Assets and Liabilities

Add up all your assets and minus it off with the liabilities and you are left with the asset valuation. The net asset value of your company is the total market value of all the assets it holds, such as equipment, machinery, computers, cars and properties; subtracting the value of any liabilities, such as debts, leases, finance or other money or equipment owed.

Applying asset valuation is generally more realistic if your company has a large amount of assets and/or its long term revenue generating capabilities are limited.  There is a need to consider the current situation with orders and the value of any property and equipment.

What is the situation with debtors?

Does the business own any patents?

All these needs to carefully consider when fixing the closing price for the business. You must ensure that everything is accounted for.

The Invisible

It is not something quantifiable or tangible, but its presence makes a difference, good or bad.  This could sometimes be one of the major aspects when valuing a business.

Due to it being intangible, it needs more attention. The strength of the customer base of a business for instance is something to consider.

How loyal are your customers?

Do you have a loyalty program?

If yes, how  many are subscribed to it and how are you planning to transition them?

This can be a very valuable aspect as a sound customer base can provide opportunities for future buyers to use them as a target audience.


Are your management members going to stay with the business once you sell it or are they planning to leave with you. Depending on their decision and what the buyer prefers, the value of the business will increase or decrease significantly.

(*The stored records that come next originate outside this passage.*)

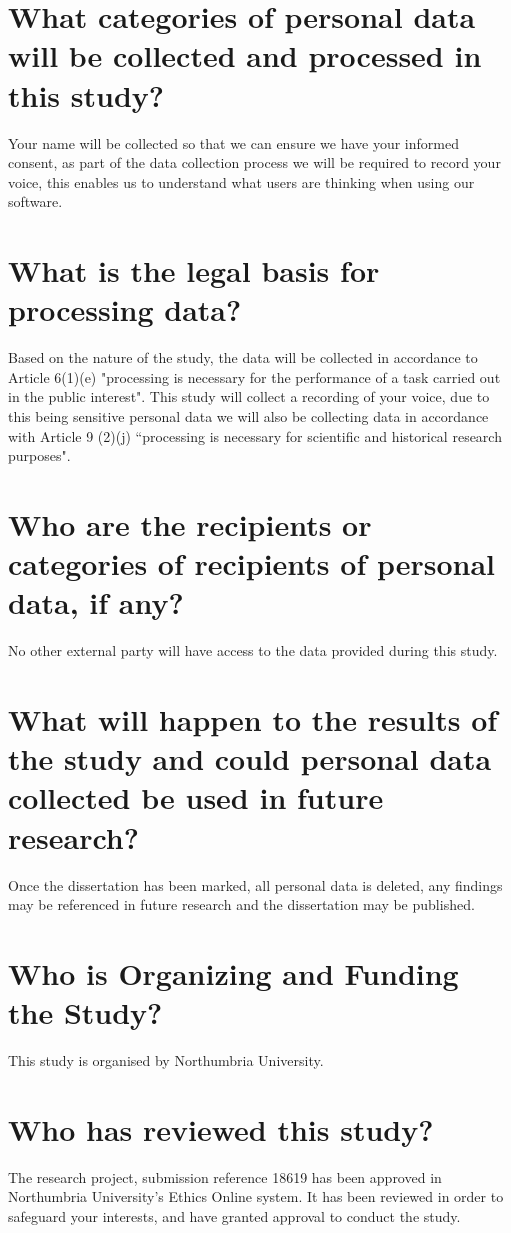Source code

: \section{What categories of personal data will be collected and processed in this study?}
Your name will be collected so that we can ensure we have your informed consent, as part of the data collection process we will be required to record your voice, this enables us to understand what users are thinking when using our software. 
\section{What is the legal basis for processing data?}
Based on the nature of the study, the data will be collected in accordance to Article 6(1)(e) "processing is necessary for the performance of a task carried out in the public interest". This study will collect a recording of your voice, due to this being sensitive personal data we will also be collecting data in accordance with Article 9 (2)(j) “processing is necessary for scientific and historical research purposes".
\section{Who are the recipients or categories of recipients of personal data, if any?}
No other external party will have access to the data provided during this study.
\section{What will happen to the results of the study and could personal data collected be used in future research?}
Once the dissertation has been marked, all personal data is deleted, any findings may be referenced in future research and the dissertation may be published.
\section{Who is Organizing and Funding the Study?}
This study is organised by Northumbria University. 
\section{Who has reviewed this study?}
The research project, submission reference 18619 has been approved in Northumbria University’s Ethics Online system. It has been reviewed in order to safeguard your interests, and have granted approval to conduct the study.
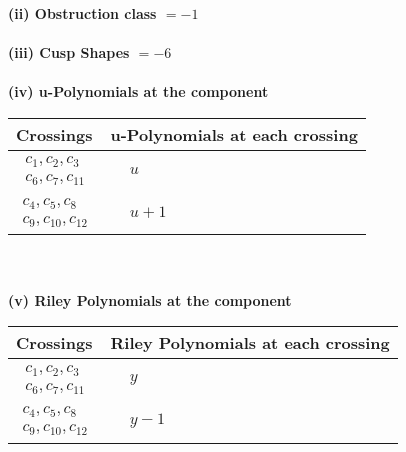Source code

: \documentclass[1p]{elsarticle_modified}
\theoremstyle{definition}
\begin{document}
\flushleft \textbf{(ii) Obstruction class $= -1$}\\~\\
\flushleft \textbf{(iii) Cusp Shapes $= -6$}\\~\\
\newpage\renewcommand{\arraystretch}{1}
\flushleft \textbf{(iv) u-Polynomials at the component}\newline \\
\begin{tabular}{m{50pt}|m{274pt}}
Crossings & \hspace{64pt}u-Polynomials at each crossing \\
\hline $$\begin{aligned}c_{1},c_{2},c_{3}\\c_{6},c_{7},c_{11}\end{aligned}$$&$\begin{aligned}
&u
\end{aligned}$\\
\hline $$\begin{aligned}c_{4},c_{5},c_{8}\\c_{9},c_{10},c_{12}\end{aligned}$$&$\begin{aligned}
&u+1
\end{aligned}$\\
\hline
\end{tabular}\\~\\
\newpage\renewcommand{\arraystretch}{1}
\flushleft \textbf{(v) Riley Polynomials at the component}\newline \\
\begin{tabular}{m{50pt}|m{274pt}}
Crossings & \hspace{64pt}Riley Polynomials at each crossing \\
\hline $$\begin{aligned}c_{1},c_{2},c_{3}\\c_{6},c_{7},c_{11}\end{aligned}$$&$\begin{aligned}
&y
\end{aligned}$\\
\hline $$\begin{aligned}c_{4},c_{5},c_{8}\\c_{9},c_{10},c_{12}\end{aligned}$$&$\begin{aligned}
&y-1
\end{aligned}$\\
\hline
\end{tabular}\\~\\
\end{document}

The organization structure is also important. The buyer will want to see if he can make do without some employees and having that choice will help him decide.

“Obviously, if you are selling your business, valuation is extremely important”

External Factors

The above were all internal factors, but the current state of economy and the projection of the state of the industry your business is in is also important external factors.  Depending on the individual business, there could be many other factors that can be considered to get you the most accurate valuation but this depends on the industry you operate in and the type of business you run.

It is important to first do a personal valuation and then do a valuation together with a potential buyer taking into account their demands and preferences.

Obviously, if you are selling your business, valuation is extremely important. However, valuation can also and should be used as a powerful driver of how you manage your business. Valuation helps you track the effectiveness of your strategic decision-making process and to provide you with the ability to track performance in terms of estimated change in value, not just in revenue.

This helps you to take a holistic look at your business and make decisions that are highly impactful for your bottom line. It allows you to understand the subtle dynamics of your business and avoid unforeseen consequences of seemingly reasonable decisions. A value-based management approach will set you apart from your competition and dramatically change the way you and the market view your company.